In [4]:
import pandas as pd
from selenium import webdriver
from selenium.webdriver.common.by import By
from selenium.webdriver.common.keys import Keys
from selenium.webdriver.support.ui import Select, WebDriverWait
from selenium.webdriver.support import expected_conditions as EC
from selenium.webdriver.chrome.service import Service
from webdriver_manager.chrome import ChromeDriverManager
from selenium.common.exceptions import NoSuchElementException, TimeoutException

# Setup ChromeDriver
driver = webdriver.Chrome(service=Service(ChromeDriverManager().install()))
search_url = "https://eprints.lse.ac.uk/cgi/search/advanced"
driver.get(search_url)

# Prepare a DataFrame for storing results
columns = ['Department'] + [str(year) for year in range(2010, 2024)]
results_df = pd.DataFrame(columns=columns)

# List of departments
departments = [
    'Geography & Environment', 'Philosophy, Logic and Scientific Method', 
    'Psychological and Behavioural Science', 'Government', 'Law', 
    'Social Policy', 'Mathematics', 'Economic History', 'Sociology', 
    'International History', 'Statistics', 'Management', 'International Relations', 
    'Anthropology', 'Economics', 'Language Centre', 'Accounting', 'Finance', 
    'Methodology', 'School of Public Policy', 
    'European Institute', 'Media and Communications', 'Health Policy', 
    'International Development', 'Gender Studies'
]

# Process each department
for department in departments:
    row_data = {'Department': department}
    driver.get(search_url)  # Navigate back to the main search page for each department
    try:
        divisions_select = Select(driver.find_element(By.ID, "divisions"))  # Locate the dropdown again
        divisions_select.select_by_visible_text(department)
        available = True
    except NoSuchElementException:
        available = False
        print(f"Department {department} not found.")
    
    if available:
        for year in range(2010, 2024):
            try:
                wait = WebDriverWait(driver, 5)
                date_input = wait.until(EC.visibility_of_element_located((By.CSS_SELECTOR, "input[name='date']")))
                date_input.clear()
                date_input.send_keys(str(year))
                date_input.send_keys(Keys.RETURN)

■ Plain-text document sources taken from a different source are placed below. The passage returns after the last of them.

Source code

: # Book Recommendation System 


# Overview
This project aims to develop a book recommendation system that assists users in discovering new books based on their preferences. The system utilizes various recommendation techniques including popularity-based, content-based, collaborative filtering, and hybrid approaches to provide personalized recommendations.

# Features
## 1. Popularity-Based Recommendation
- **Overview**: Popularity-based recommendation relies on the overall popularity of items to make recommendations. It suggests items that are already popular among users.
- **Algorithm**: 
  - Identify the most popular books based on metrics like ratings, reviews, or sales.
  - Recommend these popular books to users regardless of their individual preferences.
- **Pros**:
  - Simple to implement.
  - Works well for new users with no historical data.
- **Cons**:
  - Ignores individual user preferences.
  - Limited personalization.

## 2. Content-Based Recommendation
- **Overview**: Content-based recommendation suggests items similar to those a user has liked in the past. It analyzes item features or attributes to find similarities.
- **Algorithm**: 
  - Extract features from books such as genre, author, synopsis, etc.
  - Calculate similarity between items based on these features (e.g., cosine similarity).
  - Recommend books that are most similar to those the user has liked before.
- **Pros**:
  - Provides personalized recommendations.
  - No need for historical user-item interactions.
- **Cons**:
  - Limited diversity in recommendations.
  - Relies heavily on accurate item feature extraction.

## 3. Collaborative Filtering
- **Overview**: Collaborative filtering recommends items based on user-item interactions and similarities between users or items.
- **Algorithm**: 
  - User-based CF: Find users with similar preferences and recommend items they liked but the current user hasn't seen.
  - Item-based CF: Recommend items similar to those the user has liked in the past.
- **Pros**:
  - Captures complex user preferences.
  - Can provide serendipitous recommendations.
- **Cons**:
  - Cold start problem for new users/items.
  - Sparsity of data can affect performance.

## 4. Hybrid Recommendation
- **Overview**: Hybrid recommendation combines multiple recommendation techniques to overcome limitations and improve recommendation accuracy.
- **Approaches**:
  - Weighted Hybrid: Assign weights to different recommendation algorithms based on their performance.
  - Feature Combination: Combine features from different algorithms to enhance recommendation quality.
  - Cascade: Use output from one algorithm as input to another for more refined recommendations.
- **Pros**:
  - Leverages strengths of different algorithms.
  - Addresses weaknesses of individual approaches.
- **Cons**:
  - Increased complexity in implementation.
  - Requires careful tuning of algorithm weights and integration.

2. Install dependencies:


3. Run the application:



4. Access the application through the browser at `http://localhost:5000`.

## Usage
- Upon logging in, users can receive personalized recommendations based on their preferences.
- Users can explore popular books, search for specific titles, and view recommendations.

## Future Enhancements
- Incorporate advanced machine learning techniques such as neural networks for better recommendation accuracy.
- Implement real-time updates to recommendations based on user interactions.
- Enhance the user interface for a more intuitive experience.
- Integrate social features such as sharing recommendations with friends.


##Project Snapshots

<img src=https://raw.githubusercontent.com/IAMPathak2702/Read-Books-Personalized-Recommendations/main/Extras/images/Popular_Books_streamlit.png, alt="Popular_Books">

                # Wait for the page to load and scrape the total results
                total_results_elements = wait.until(EC.presence_of_all_elements_located((By.CSS_SELECTOR, "span.ep_search_number")))
                total_results = total_results_elements[-1].text  # Get the text of the last element
                row_data[str(year)] = total_results
                print(f"Results for {department} in {year}: {total_results}")
            except NoSuchElementException:
                row_data[str(year)] = 'Element not found'
                print(f"Element not found for {department} in {year}.")
            except TimeoutException:
                row_data[str(year)] = 'Timeout or no results'
                print(f"Timeout or no results for {department} in {year}.")
            driver.get('https://eprints.lse.ac.uk/cgi/search/archive/advanced')
            divisions_select = Select(driver.find_element(By.ID, "divisions"))  # Locate the dropdown again
            divisions_select.select_by_visible_text(department)
    # Append the results of this department to the DataFrame and save incrementally
    new_row = pd.DataFrame([row_data])
    results_df = pd.concat([results_df, new_row], ignore_index=True)
    results_df.to_csv('department_yearly_results.csv', index=False)

# Close the browser
driver.quit()

print("Data scraping completed and saved to 'Data/department_yearly_results.csv'.")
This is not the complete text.